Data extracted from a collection
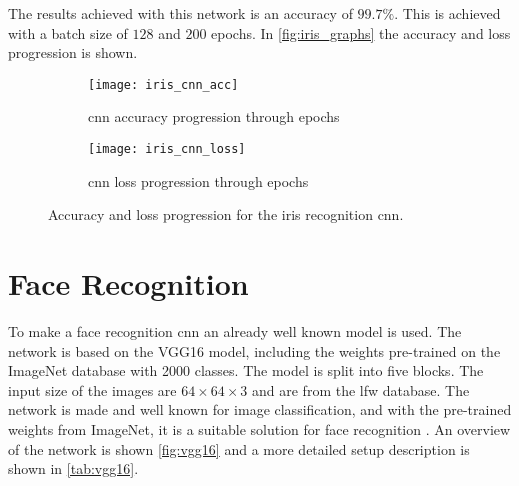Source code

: The results achieved with this network is an accuracy of $99.7\%$. This is achieved with a batch size of $128$ and $200$ epochs. In \autoref{fig:iris_graphs} the accuracy and loss progression is shown.

\begin{figure}[H]
	\centering
	\begin{subfigure}{0.48\textwidth}
		\centering
		\texttt{[image: iris\_cnn\_acc]}
		\caption{\gls{cnn} accuracy progression through epochs}
		\label{fig:iris_cnn_acc}
	\end{subfigure}
	\begin{subfigure}{0.48\textwidth}
		\centering
		\texttt{[image: iris\_cnn\_loss]}
		\caption{\gls{cnn} loss progression through epochs}
		\label{fig:iris_cnn_loss}
	\end{subfigure}
	\caption{Accuracy and loss progression for the iris recognition \gls{cnn}.}
	\label{fig:iris_graphs}
\end{figure}

\section{Face Recognition}
To make a face recognition \gls{cnn} an already well known model is used. The network is based on the VGG16 model, including the weights pre-trained on the ImageNet database with 2000 classes. The model is split into five blocks. The input size of the images are $64\times64\times3$ and are from the \gls{lfw} database. The network is made and well known for image classification, and with the pre-trained weights from ImageNet, it is a suitable solution for face recognition \citep{Simonyan2015}.
An overview of the network is shown \autoref{fig:vgg16} and a more detailed setup description is shown in \autoref{tab:vgg16}.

### REQUIRED WORK
Check each line of the records above, and copy those that hold the word "label".

### REPLY
		\label{fig:iris_cnn_acc}
		\label{fig:iris_cnn_loss}
	\label{fig:iris_graphs}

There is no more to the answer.